The Whole World Is Mobilizing: Global Dimensions of Peace and Antiwar Activism around the Vietnam War
Abou Bamba, Gettysburg College
Ian C. Fletcher, Georgia State University
Naoko Koda, New York University
Juan Valenzuela, Georgia State University
Session Abstract
The fiftieth anniversary of the Vietnam War has begun in the U.S. and, like the war itself, the commemoration will last a long time. Running alongside the history of the war is another history of widespread and sustained opposition to American involvement. In March 1965, for example, campus teach-ins quickly followed the U.S. deployment of combat troops and launch of the bombing campaign. Our proposed roundtable will explore the global dimensions of peace and antiwar activism around the Vietnam War. Ian Christopher Fletcher will consider how films contributed to a global Vietnam antiwar moment.

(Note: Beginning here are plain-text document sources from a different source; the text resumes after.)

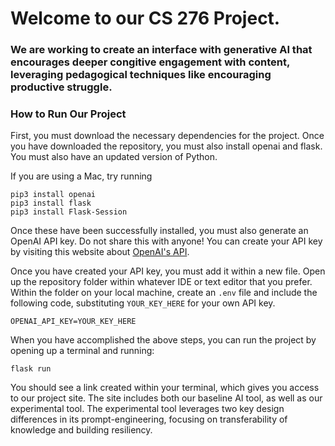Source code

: # Welcome to our CS 276 Project.
### We are working to create an interface with generative AI that encourages deeper congitive engagement with content, leveraging pedagogical techniques like encouraging **productive struggle**. 

### How to Run Our Project
First, you must download the necessary dependencies for the project. Once you have downloaded the repository, you must also install openai and flask. You must also have an updated version of Python.

If you are using a Mac, try running
```
pip3 install openai
pip3 install flask
pip3 install Flask-Session
```

Once these have been successfully installed, you must also generate an OpenAI API key. Do not share this with anyone! You can create your API key by visiting this website about [OpenAI's API](https://openai.com/blog/openai-api).

Once you have created your API key, you must add it within a new file. Open up the repository folder within whatever IDE or text editor that you prefer. Within the folder on your local machine, create an `.env` file and include the following code, substituting `YOUR_KEY_HERE` for your own API key.
```
OPENAI_API_KEY=YOUR_KEY_HERE
```

When you have accomplished the above steps, you can run the project by opening up a terminal and running:
```
flask run
```

You should see a link created within your terminal, which gives you access to our project site. The site includes both our baseline AI tool, as well as our experimental tool. The experimental tool leverages two key design differences in its prompt-engineering, focusing on transferability of knowledge and building resiliency.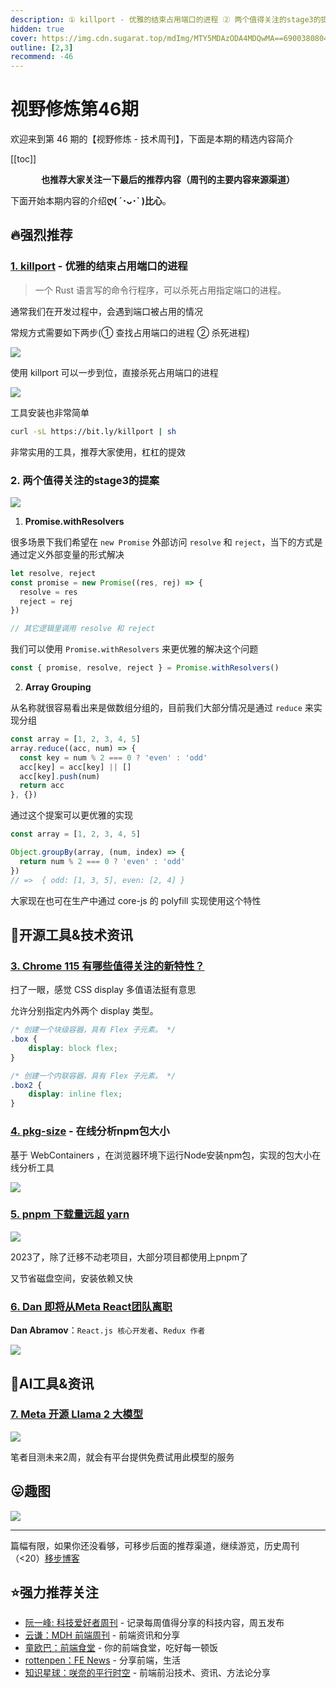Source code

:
 ```yaml
---
description: ① killport - 优雅的结束占用端口的进程 ② 两个值得关注的stage3的提案 ③ Chrome 115 有哪些值得关注的新特性？ ④ pkg-size - 在线分析npm包大小 ⑤ pnpm 下载量远超 yarn ⑥ Dan 即将从Meta React团队离职 ⑦ Meta 开源 Llama 2 大模型
hidden: true
cover: https://img.cdn.sugarat.top/mdImg/MTY5MDAzODA4MDQwMA==690038080400
outline: [2,3]
recommend: -46
---
```


# 视野修炼第46期

欢迎来到第 46 期的【视野修炼 - 技术周刊】，下面是本期的精选内容简介

[[toc]]

<center>

**​也推荐大家关注一下最后的推荐内容（周刊的主要内容来源渠道）**
</center>

下面开始本期内容的介绍**ღ( ´･ᴗ･` )比心**。
## 🔥强烈推荐
### [1. killport](https://github.com/jkfran/killport) - 优雅的结束占用端口的进程

>一个 Rust 语言写的命令行程序，可以杀死占用指定端口的进程。

通常我们在开发过程中，会遇到端口被占用的情况

常规方式需要如下两步(① 查找占用端口的进程 ② 杀死进程)

![](https://img.cdn.sugarat.top/mdImg/MTY5MDAzNTY3NzU4NA==690035677584)

使用 killport 可以一步到位，直接杀死占用端口的进程

![](https://img.cdn.sugarat.top/mdImg/MTY5MDAzNTgwNzI0NQ==690035807245)

工具安装也非常简单

```sh
curl -sL https://bit.ly/killport | sh
```

非常实用的工具，推荐大家使用，杠杠的提效

### 2. 两个值得关注的stage3的提案

![](https://img.cdn.sugarat.top/mdImg/MTY5MDAzNjIxNTIxMg==690036215212)

1. **Promise.withResolvers**

很多场景下我们希望在 `new Promise` 外部访问 `resolve` 和 `reject`，当下的方式是通过定义外部变量的形式解决

```js
let resolve, reject
const promise = new Promise((res, rej) => {
  resolve = res
  reject = rej
})

// 其它逻辑里调用 resolve 和 reject
```

我们可以使用 `Promise.withResolvers` 来更优雅的解决这个问题

```js
const { promise, resolve, reject } = Promise.withResolvers()
```

2. **Array Grouping**

从名称就很容易看出来是做数组分组的，目前我们大部分情况是通过 `reduce` 来实现分组

```js
const array = [1, 2, 3, 4, 5]
array.reduce((acc, num) => {
  const key = num % 2 === 0 ? 'even' : 'odd'
  acc[key] = acc[key] || []
  acc[key].push(num)
  return acc
}, {})
```

通过这个提案可以更优雅的实现

```js
const array = [1, 2, 3, 4, 5]

Object.groupBy(array, (num, index) => {
  return num % 2 === 0 ? 'even' : 'odd'
})
// =>  { odd: [1, 3, 5], even: [2, 4] }
```

大家现在也可在生产中通过 core-js 的 polyfill 实现使用这个特性

## 🔧开源工具&技术资讯
### [3. Chrome 115 有哪些值得关注的新特性？](https://mp.weixin.qq.com/s/2-4wqjdn32sKig1UFoKOJA)

扫了一眼，感觉 CSS display 多值语法挺有意思

允许分别指定内外两个 display 类型。

```css
/* 创建一个块级容器，具有 Flex 子元素。 */
.box {
    display: block flex;
}

/* 创建一个内联容器，具有 Flex 子元素。 */
.box2 {
    display: inline flex;
}
```

### [4. pkg-size](https://pkg-size.dev/) - 在线分析npm包大小

基于 WebContainers ，在浏览器环境下运行Node安装npm包，实现的包大小在线分析工具

![](https://img.cdn.sugarat.top/mdImg/MTY5MDAzNzczODA1NA==690037738054)

### [5. pnpm 下载量远超 yarn](https://npmtrends.com/pnpm-vs-yarn)

![](https://img.cdn.sugarat.top/mdImg/MTY5MDAzNzkwMTQ2MQ==690037901461)

2023了，除了迁移不动老项目，大部分项目都使用上pnpm了

又节省磁盘空间，安装依赖又快

### [6. Dan 即将从Meta React团队离职](https://twitter.com/dan_abramov/status/1682029195843739649)
**Dan Abramov**：`React.js 核心开发者`、`Redux 作者`

![](https://img.cdn.sugarat.top/mdImg/MTY5MDAzODE2MTY3OA==690038161678)

## 🤖AI工具&资讯
### [7. Meta 开源 Llama 2 大模型](https://ai.meta.com/llama/)

![](https://img.cdn.sugarat.top/mdImg/MTY5MDAzOTAzMTI3OQ==690039031280)

笔者目测未来2周，就会有平台提供免费试用此模型的服务

## 😛趣图

![](https://img.cdn.sugarat.top/mdImg/MTY5MDAzODM1MTc0Ng==690038351746)

---

篇幅有限，如果你还没看够，可移步后面的推荐渠道，继续游览，历史周刊（<20）[移步博客](https://sugarat.top/weekly/index.html)

## ⭐️强力推荐关注
* [阮一峰: 科技爱好者周刊](https://www.ruanyifeng.com/blog/archives.html) - 记录每周值得分享的科技内容，周五发布
* [云谦：MDH 前端周刊](https://www.yuque.com/chencheng/mdh-weekly) - 前端资讯和分享
* [童欧巴：前端食堂](https://github.com/Geekhyt/weekly) - 你的前端食堂，吃好每一顿饭
* [rottenpen：FE News](https://rottenpen.zhubai.love/) - 分享前端，生活
* [知识星球：咲奈的平行时空](https://wx.zsxq.com/dweb2/index/group/15552285284822) - 前端前沿技术、资讯、方法论分享
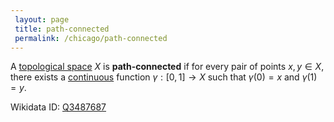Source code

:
 ```yaml
---
 layout: page
 title: path-connected
 permalink: /chicago/path-connected
---
```

A [topological space](https://mathgloss.github.io/MathGloss/topological_space) $X$ is **path-connected** if for every pair of points $x,y \in X$, there exists a [continuous](https://mathgloss.github.io/MathGloss/continuous) function $\gamma:[0,1]\to X$ such that $\gamma(0)=x$ and $\gamma(1)=y$.

Wikidata ID: [Q3487687](https://www.wikidata.org/wiki/Q3487687)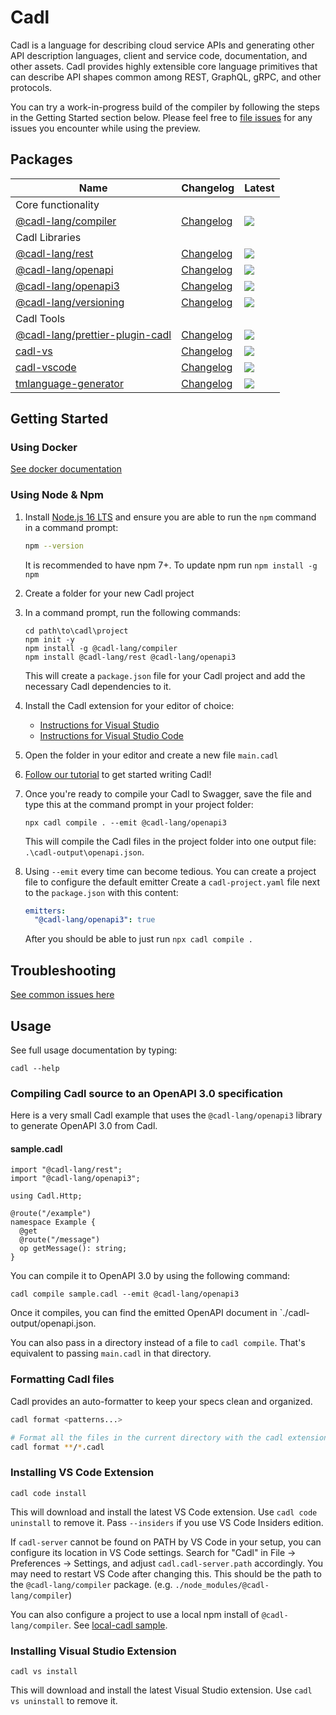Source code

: # Cadl

Cadl is a language for describing cloud service APIs and generating other API
description languages, client and service code, documentation, and other assets.
Cadl provides highly extensible core language primitives that can describe API
shapes common among REST, GraphQL, gRPC, and other protocols.

You can try a work-in-progress build of the compiler by following the steps in
the Getting Started section below. Please feel free to [file
issues](https://github.com/Azure/adl/issues) for any issues you encounter while
using the preview.

## Packages

| Name                                            | Changelog                    | Latest                                                                                                                             |
| ----------------------------------------------- | ---------------------------- | ---------------------------------------------------------------------------------------------------------------------------------- |
| Core functionality                              |                              |                                                                                                                                    |
| [@cadl-lang/compiler][compiler_src]             | [Changelog][compiler_chg]    | [![](https://img.shields.io/npm/v/@cadl-lang/compiler)](https://www.npmjs.com/package/@cadl-lang/compiler)                         |
| Cadl Libraries                                  |                              |                                                                                                                                    |
| [@cadl-lang/rest][rest_src]                     | [Changelog][rest_chg]        | [![](https://img.shields.io/npm/v/@cadl-lang/rest)](https://www.npmjs.com/package/@cadl-lang/rest)                                 |
| [@cadl-lang/openapi][openapi_src]               | [Changelog][openapi_chg]     | [![](https://img.shields.io/npm/v/@cadl-lang/openapi)](https://www.npmjs.com/package/@cadl-lang/openapi)                           |
| [@cadl-lang/openapi3][openapi3_src]             | [Changelog][openapi3_chg]    | [![](https://img.shields.io/npm/v/@cadl-lang/openapi3)](https://www.npmjs.com/package/@cadl-lang/openapi3)                         |
| [@cadl-lang/versioning][versioning_src]         | [Changelog][versioning_chg]  | [![](https://img.shields.io/npm/v/@cadl-lang/versioning)](https://www.npmjs.com/package/@cadl-lang/versioning)                     |
| Cadl Tools                                      |                              |                                                                                                                                    |
| [@cadl-lang/prettier-plugin-cadl][prettier_src] | [Changelog][prettier_chg]    | [![](https://img.shields.io/npm/v/@cadl-lang/prettier-plugin-cadl)](https://www.npmjs.com/package/@cadl-lang/prettier-plugin-cadl) |
| [cadl-vs][cadl-vs_src]                          | [Changelog][cadl-vs_chg]     | [![](https://img.shields.io/npm/v/cadl-vs)](https://www.npmjs.com/package/cadl-vs)                                                 |
| [cadl-vscode][cadl-vscode_src]                  | [Changelog][cadl-vscode_chg] | [![](https://img.shields.io/npm/v/cadl-vscode)](https://www.npmjs.com/package/cadl-vscode)                                         |
| [tmlanguage-generator][tmlanguage_src]          | [Changelog][tmlanguage_chg]  | [![](https://img.shields.io/npm/v/tmlanguage-generator)](https://www.npmjs.com/package/tmlanguage-generator)                       |

[compiler_src]: packages/compiler
[compiler_chg]: packages/compiler/CHANGELOG.md
[rest_src]: packages/rest
[rest_chg]: packages/rest/CHANGELOG.md
[openapi_src]: packages/openapi
[openapi_chg]: packages/openapi/CHANGELOG.md
[openapi3_src]: packages/openapi3
[openapi3_chg]: packages/openapi3/CHANGELOG.md
[versioning_src]: packages/versioning
[versioning_chg]: packages/versioning/CHANGELOG.md
[prettier_src]: packages/prettier-plugin-cadl
[prettier_chg]: packages/prettier-plugin-cadl/CHANGELOG.md
[cadl-vs_src]: packages/cadl-vs
[cadl-vs_chg]: packages/cadl-vs/CHANGELOG.md
[cadl-vscode_src]: packages/cadl-vscode
[cadl-vscode_chg]: packages/cadl-vscode/CHANGELOG.md
[tmlanguage_src]: packages/tmlanguage-generator
[tmlanguage_chg]: packages/tmlanguage-generator/CHANGELOG.md

## Getting Started

### Using Docker

[See docker documentation](./docs/docker.md)

### Using Node & Npm

1. Install [Node.js 16 LTS](https://nodejs.org/en/download/) and ensure you are able to run the `npm` command in a command prompt:

   ```bash
   npm --version
   ```

   It is recommended to have npm 7+. To update npm run `npm install -g npm`

2. Create a folder for your new Cadl project

3. In a command prompt, run the following commands:

   ```
   cd path\to\cadl\project
   npm init -y
   npm install -g @cadl-lang/compiler
   npm install @cadl-lang/rest @cadl-lang/openapi3
   ```

   This will create a `package.json` file for your Cadl project and add the necessary Cadl dependencies to it.

4. Install the Cadl extension for your editor of choice:

   - [Instructions for Visual Studio](#installing-visual-studio-extension)
   - [Instructions for Visual Studio Code](#installing-vs-code-extension)

5. Open the folder in your editor and create a new file `main.cadl`

6. [Follow our tutorial](docs/tutorial.md) to get started writing Cadl!

7. Once you're ready to compile your Cadl to Swagger, save the file and type this at the command prompt in your project folder:

   ```
   npx cadl compile . --emit @cadl-lang/openapi3
   ```

   This will compile the Cadl files in the project folder into one output file: `.\cadl-output\openapi.json`.

8. Using `--emit` every time can become tedious. You can create a project file to configure the default emitter
   Create a `cadl-project.yaml` file next to the `package.json` with this content:

   ```yaml
   emitters:
     "@cadl-lang/openapi3": true
   ```

   After you should be able to just run `npx cadl compile .`

## Troubleshooting

[See common issues here](./troubleshooting.md)

## Usage

See full usage documentation by typing:

```
cadl --help
```

### Compiling Cadl source to an OpenAPI 3.0 specification

Here is a very small Cadl example that uses the `@cadl-lang/openapi3` library to generate OpenAPI 3.0 from Cadl.

#### sample.cadl

```cadl
import "@cadl-lang/rest";
import "@cadl-lang/openapi3";

using Cadl.Http;

@route("/example")
namespace Example {
  @get
  @route("/message")
  op getMessage(): string;
}

```

You can compile it to OpenAPI 3.0 by using the following command:

```
cadl compile sample.cadl --emit @cadl-lang/openapi3
```

Once it compiles, you can find the emitted OpenAPI document in `./cadl-output/openapi.json.

You can also pass in a directory instead of a file to `cadl compile`. That's
equivalent to passing `main.cadl` in that directory.

### Formatting Cadl files

Cadl provides an auto-formatter to keep your specs clean and organized.

```bash
cadl format <patterns...>

# Format all the files in the current directory with the cadl extension.
cadl format **/*.cadl
```

### Installing VS Code Extension

```
cadl code install
```

This will download and install the latest VS Code extension. Use `cadl code uninstall` to remove it. Pass `--insiders` if you use VS Code Insiders edition.

If `cadl-server` cannot be found on PATH by VS Code in your setup, you can
configure its location in VS Code settings. Search for "Cadl" in File ->
Preferences -> Settings, and adjust `cadl.cadl-server.path` accordingly. You may
need to restart VS Code after changing this. This should be the path to the `@cadl-lang/compiler` package. (e.g. `./node_modules/@cadl-lang/compiler`)

You can also configure a project to use a local npm install of
`@cadl-lang/compiler`. See [local-cadl sample](packages/samples/local-cadl).

### Installing Visual Studio Extension

```
cadl vs install
```

This will download and install the latest Visual Studio extension. Use `cadl vs uninstall` to remove it.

Naoko Koda will discuss transpacific connections between the Japanese and U.S. antiwar movements. Juan Pablo Valenzuela will examine the stance of the Chilean left, especially during Salvador Allende’s 1970-73 Popular Unity government, towards Vietnam and the U.S. Abou B. Bamba will track the question of Vietnam in Africa, where leaders and intellectuals drew on a shared anticolonial history and simultaneously confronted Portuguese colonialism and white-minority rule. Karín Aguilar-San Juan will re-examine Susan Sontag’s trip to Vietnam and her famous essay about it to rethink the U.S. antiwar movement in the light of critical race studies and critical refugee studies. These five brief presentations, based on 4-5 page papers, will yield some significant comparisons and connections. Our goal is to stimulate a wide-ranging discussion, with members of the audience not only responding to our points but also contributing their own ideas and insights. Indeed, we look forward to audience members broadening the discussion by sharing their perspectives on such topics as the roles of religious bodies and peace INGOs as well as the nature of antiwar activism in other countries and regions. With a view to a possible collaborative project leading to publication, we want to think expansively with the audience about what a global approach to the histories of antiwar and peace activism during the Vietnam War could look like.